_What to do_
Copy out all lines of the material below in which "作为参数传递" occurs.

━━━━━━━━━━━━━━━━

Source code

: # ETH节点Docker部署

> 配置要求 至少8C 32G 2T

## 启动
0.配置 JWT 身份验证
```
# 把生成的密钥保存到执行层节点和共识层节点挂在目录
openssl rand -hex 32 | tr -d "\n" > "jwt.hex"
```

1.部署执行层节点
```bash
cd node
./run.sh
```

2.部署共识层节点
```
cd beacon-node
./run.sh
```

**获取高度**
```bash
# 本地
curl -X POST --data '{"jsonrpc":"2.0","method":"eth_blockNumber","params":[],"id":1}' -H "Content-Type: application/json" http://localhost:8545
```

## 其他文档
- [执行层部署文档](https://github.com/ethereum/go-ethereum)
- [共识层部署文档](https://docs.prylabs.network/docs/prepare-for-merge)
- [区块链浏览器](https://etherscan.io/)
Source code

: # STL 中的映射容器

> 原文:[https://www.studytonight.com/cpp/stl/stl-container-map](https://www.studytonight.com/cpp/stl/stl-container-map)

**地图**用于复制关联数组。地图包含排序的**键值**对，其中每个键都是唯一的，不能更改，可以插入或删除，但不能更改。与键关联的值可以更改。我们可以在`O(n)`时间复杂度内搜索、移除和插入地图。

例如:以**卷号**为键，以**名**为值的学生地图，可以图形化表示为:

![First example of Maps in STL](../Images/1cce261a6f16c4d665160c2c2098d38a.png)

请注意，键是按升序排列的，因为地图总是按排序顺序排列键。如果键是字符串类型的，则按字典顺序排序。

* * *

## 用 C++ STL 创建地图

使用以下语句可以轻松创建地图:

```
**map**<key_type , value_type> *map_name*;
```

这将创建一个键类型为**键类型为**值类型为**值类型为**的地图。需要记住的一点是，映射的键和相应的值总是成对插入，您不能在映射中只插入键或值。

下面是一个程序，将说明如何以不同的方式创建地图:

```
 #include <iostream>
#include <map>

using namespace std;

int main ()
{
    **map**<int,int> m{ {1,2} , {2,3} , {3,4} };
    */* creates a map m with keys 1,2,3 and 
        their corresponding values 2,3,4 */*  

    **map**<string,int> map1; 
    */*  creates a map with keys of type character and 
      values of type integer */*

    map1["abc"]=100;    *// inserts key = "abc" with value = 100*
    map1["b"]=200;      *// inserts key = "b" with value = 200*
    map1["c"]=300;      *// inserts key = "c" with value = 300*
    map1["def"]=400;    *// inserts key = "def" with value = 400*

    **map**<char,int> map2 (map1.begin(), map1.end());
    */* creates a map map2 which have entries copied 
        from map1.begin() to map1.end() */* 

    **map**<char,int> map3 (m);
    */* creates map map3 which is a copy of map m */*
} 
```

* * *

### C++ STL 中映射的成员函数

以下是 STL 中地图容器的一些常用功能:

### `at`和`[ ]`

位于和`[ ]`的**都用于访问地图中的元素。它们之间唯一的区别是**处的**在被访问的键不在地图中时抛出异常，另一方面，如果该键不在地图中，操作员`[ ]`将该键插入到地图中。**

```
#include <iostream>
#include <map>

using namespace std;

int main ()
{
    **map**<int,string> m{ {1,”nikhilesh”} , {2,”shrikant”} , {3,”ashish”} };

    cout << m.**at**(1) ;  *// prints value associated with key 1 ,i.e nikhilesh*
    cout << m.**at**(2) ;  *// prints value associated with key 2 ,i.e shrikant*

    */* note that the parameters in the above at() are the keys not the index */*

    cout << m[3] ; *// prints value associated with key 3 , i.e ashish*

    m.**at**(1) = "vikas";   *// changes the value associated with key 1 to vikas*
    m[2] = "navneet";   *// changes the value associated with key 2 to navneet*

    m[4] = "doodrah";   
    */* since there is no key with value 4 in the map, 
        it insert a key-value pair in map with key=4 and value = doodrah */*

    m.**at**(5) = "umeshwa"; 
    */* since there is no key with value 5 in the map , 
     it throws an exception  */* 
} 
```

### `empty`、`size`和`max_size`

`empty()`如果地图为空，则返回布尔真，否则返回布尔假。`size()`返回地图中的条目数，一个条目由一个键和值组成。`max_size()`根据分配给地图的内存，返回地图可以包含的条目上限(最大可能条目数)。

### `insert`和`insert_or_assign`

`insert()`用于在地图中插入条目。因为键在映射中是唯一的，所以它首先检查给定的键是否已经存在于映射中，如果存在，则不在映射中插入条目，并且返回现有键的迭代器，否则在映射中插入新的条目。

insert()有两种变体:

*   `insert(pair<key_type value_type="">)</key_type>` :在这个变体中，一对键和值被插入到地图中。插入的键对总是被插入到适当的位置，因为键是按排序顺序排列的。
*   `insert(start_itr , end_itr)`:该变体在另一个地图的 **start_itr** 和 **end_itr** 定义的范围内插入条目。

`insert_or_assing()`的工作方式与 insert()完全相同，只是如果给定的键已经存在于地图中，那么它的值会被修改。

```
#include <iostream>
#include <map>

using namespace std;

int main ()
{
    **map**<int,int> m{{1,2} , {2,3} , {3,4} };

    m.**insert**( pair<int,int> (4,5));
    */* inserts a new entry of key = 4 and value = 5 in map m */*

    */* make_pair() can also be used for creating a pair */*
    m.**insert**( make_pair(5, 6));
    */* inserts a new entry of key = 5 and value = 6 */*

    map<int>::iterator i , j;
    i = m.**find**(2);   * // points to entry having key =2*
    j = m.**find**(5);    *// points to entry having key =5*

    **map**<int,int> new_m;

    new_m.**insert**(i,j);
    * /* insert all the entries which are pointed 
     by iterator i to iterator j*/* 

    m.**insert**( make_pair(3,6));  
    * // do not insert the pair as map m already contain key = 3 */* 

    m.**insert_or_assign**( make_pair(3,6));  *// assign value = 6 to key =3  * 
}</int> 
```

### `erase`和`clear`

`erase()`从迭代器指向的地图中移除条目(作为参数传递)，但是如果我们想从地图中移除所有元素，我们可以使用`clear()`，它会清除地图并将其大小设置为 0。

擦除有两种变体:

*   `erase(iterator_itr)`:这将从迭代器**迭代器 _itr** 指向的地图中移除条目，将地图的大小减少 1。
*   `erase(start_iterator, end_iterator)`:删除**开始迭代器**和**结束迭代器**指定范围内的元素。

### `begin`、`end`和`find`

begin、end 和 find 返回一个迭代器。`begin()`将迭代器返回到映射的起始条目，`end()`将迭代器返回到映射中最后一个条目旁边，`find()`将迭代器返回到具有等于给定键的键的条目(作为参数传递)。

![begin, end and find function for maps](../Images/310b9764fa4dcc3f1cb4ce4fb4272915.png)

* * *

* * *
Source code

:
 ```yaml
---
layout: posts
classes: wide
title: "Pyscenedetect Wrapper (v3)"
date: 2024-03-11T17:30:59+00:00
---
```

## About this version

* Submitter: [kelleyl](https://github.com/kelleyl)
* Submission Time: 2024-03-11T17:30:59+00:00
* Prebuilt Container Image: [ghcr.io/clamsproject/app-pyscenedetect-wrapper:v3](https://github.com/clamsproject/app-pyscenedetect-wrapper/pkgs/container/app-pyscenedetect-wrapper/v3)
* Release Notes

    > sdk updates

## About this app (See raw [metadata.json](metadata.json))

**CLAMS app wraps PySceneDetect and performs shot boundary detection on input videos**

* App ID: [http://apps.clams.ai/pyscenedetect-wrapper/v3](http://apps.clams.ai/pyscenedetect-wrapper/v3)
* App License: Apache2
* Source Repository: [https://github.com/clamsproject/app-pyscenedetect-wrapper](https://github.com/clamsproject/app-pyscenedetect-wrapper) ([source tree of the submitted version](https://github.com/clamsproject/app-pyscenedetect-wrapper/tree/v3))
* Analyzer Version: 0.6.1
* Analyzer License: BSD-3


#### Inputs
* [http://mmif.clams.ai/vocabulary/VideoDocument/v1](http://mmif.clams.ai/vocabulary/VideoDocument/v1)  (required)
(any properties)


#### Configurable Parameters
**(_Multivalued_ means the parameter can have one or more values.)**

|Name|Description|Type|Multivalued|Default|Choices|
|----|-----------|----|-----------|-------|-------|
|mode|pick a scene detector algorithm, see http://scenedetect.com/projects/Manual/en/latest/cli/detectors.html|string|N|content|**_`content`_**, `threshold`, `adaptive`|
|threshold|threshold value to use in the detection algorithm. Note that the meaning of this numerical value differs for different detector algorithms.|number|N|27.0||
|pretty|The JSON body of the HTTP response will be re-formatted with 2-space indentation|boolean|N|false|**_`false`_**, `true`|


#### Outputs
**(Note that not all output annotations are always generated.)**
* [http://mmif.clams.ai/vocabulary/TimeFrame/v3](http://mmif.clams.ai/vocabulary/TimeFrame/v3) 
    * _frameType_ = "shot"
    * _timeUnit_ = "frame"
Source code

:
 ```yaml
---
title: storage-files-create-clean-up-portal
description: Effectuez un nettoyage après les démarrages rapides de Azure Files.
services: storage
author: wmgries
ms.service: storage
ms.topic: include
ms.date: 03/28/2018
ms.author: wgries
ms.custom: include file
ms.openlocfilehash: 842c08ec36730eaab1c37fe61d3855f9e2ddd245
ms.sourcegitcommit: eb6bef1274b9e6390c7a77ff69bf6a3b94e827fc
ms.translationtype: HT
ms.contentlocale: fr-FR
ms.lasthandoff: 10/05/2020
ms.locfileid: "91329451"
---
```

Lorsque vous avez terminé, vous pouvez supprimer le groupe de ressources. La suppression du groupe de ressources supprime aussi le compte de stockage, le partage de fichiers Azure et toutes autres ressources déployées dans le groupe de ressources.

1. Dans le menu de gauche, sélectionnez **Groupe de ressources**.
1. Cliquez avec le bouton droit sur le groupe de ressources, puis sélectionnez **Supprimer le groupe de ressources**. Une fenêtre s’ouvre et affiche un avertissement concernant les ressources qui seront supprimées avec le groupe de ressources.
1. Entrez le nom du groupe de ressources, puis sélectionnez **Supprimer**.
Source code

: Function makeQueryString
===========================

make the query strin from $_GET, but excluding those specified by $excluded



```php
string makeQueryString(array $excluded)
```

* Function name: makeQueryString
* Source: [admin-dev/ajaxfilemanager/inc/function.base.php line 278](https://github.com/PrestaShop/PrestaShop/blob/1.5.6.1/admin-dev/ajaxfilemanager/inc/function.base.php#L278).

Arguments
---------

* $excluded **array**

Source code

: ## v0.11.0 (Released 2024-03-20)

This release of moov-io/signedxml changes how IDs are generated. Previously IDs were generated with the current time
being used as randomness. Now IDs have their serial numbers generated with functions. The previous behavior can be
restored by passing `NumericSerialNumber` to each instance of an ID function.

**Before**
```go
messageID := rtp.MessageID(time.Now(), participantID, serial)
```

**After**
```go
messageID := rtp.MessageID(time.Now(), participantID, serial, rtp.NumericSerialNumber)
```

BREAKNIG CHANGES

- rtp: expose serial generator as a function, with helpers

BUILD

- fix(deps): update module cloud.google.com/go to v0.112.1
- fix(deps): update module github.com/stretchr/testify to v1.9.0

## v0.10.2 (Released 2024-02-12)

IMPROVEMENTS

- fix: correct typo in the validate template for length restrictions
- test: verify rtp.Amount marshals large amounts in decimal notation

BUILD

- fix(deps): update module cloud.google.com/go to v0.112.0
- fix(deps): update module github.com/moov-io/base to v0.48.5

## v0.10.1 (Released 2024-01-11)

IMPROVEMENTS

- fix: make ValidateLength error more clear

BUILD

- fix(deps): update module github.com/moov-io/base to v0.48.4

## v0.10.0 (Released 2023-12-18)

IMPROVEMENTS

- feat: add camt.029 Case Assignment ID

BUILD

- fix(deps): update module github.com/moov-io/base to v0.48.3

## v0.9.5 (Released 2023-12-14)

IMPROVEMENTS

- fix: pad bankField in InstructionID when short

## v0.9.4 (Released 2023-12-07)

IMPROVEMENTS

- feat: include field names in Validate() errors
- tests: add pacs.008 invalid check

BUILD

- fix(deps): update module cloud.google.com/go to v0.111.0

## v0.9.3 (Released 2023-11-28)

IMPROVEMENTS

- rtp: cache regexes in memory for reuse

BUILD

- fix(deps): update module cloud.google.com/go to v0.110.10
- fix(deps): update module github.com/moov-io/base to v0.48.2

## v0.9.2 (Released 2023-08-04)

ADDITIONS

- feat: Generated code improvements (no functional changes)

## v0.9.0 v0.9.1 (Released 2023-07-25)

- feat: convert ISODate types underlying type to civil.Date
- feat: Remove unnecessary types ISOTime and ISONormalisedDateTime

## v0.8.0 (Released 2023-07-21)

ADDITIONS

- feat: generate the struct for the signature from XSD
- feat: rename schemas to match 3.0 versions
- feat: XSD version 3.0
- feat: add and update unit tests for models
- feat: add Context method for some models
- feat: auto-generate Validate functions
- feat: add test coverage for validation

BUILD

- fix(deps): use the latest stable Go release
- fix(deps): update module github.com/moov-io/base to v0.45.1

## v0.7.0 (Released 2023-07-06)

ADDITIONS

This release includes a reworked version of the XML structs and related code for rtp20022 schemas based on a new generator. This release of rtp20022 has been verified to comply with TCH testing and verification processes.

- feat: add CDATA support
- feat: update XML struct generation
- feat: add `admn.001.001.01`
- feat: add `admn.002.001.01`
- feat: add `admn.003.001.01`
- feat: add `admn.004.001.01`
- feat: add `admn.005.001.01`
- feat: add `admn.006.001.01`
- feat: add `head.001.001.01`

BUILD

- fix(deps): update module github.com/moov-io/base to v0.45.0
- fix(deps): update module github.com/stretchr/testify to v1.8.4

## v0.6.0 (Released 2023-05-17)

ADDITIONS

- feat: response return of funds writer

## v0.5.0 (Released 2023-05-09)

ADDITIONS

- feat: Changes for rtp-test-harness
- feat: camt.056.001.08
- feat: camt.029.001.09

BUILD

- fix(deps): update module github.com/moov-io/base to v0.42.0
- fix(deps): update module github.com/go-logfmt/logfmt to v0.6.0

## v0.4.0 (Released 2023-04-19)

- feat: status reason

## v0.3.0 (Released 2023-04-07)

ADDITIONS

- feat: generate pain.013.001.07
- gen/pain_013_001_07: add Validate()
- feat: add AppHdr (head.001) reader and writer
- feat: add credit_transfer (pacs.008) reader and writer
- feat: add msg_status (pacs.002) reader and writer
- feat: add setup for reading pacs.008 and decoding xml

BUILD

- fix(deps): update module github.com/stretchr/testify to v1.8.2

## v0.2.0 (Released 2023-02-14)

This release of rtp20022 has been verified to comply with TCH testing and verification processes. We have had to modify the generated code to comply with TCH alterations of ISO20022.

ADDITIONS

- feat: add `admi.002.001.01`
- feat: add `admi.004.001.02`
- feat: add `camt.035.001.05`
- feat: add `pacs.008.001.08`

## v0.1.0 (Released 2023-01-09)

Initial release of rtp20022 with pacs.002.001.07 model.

━━━━━━━━━━━━━━━━

_Answer space_
`erase()`从迭代器指向的地图中移除条目(作为参数传递)，但是如果我们想从地图中移除所有元素，我们可以使用`clear()`，它会清除地图并将其大小设置为 0。
begin、end 和 find 返回一个迭代器。`begin()`将迭代器返回到映射的起始条目，`end()`将迭代器返回到映射中最后一个条目旁边，`find()`将迭代器返回到具有等于给定键的键的条目(作为参数传递)。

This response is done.